Задыхаясь от непривычных усилий – бегать по трапам с тридцатью двумя килограммами золота в охапке оказалось намного сложнее, чем накачивать мускулатуру в тренажерном зале, – он выскочил на палубу, под яркие лучи солнца. Слишком яркие, черт бы их подрал… До темноты оставалось еще несколько часов, и Владлен Михайлович понятия не имел, как ему удастся их прожить.

Матросы, тащившие ящик, появились на палубе через секунду: видимо, обещанное вознаграждение удвоило их силы. Дождавшись, когда последний ящик займет свое место, Владлен Михайлович прыгнул в шлюпку.

– Опускайте! – крикнул он.

Матросы прыгнули следом, зажужжала лебедка, и шлюпка плавно опустилась на воду, гулко ударившись днищем. Матрос, управлявший лебедкой, прыгнул в воду и с помощью товарищей взобрался в шлюпку. Высокий борт «Москвички» прошел мимо в опасной близости. Двое матросов, налегая на весла всем телом, оттолкнулись от мокрой железной стены, и шлюпка поплавком закачалась на поднятой уходящим кораблем волне. На «Москвичке» заиграла музыка – старпом Нерижкозу пудрил публике мозги.

Владлен Михайлович только теперь вспомнил об оставшемся на борту старпоме и махнул рукой: пустое… Что бы тот ни сказал пограничникам, теперь это не имело ровным счетом никакого значения. Теперь имела значение только скорость, которую можно выжать из слабенького шлюпочного движка…

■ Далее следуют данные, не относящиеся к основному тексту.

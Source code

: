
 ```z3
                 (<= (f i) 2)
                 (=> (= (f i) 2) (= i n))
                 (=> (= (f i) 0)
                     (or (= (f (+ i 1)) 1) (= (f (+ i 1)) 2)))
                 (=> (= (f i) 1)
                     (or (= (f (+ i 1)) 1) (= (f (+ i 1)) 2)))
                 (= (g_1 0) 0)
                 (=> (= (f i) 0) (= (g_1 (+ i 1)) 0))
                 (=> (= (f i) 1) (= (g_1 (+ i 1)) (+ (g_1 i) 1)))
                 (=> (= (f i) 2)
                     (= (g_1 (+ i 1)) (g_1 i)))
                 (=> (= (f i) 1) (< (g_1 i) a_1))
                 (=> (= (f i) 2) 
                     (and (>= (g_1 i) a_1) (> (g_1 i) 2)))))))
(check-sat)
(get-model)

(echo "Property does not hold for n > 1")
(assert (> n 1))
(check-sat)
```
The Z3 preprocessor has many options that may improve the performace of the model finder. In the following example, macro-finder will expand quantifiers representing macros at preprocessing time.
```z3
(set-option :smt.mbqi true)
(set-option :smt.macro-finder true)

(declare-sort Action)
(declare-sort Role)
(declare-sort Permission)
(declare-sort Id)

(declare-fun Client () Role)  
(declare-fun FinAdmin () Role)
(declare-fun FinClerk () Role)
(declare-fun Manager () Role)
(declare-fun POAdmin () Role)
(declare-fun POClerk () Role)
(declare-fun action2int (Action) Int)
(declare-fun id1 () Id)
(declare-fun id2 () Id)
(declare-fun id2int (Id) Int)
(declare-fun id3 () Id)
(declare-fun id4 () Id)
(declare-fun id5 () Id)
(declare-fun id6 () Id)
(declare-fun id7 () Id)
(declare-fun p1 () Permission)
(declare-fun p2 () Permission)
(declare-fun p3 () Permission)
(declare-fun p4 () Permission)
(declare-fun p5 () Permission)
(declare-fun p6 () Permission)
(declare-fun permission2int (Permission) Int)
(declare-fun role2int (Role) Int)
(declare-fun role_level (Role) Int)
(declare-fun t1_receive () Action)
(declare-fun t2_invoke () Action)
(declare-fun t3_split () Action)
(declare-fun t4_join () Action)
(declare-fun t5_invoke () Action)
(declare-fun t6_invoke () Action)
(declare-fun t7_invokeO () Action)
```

– Ну, что вы возитесь? – обернулся Самарин к матросу, безуспешно терзавшему стартер.

– Не заводится, – растерянно откликнулся тот.

– Так заводите!

Владлен Михайлович посмотрел на удаляющийся корабль.

До него было уже метров двадцать, и это расстояние увеличивалось с каждой секундой. Самарин начал ощущать во рту кислый вкус поражения, и тут на корме возникла фигура старпома. Потомок запорожцев размахивал руками, как ветряная мельница, и что-то кричал. Отчаявшись докричаться до сидевших в шлюпке, старпом в последний раз взмахнул руками, присел и неожиданно ласточкой сиганул в воду.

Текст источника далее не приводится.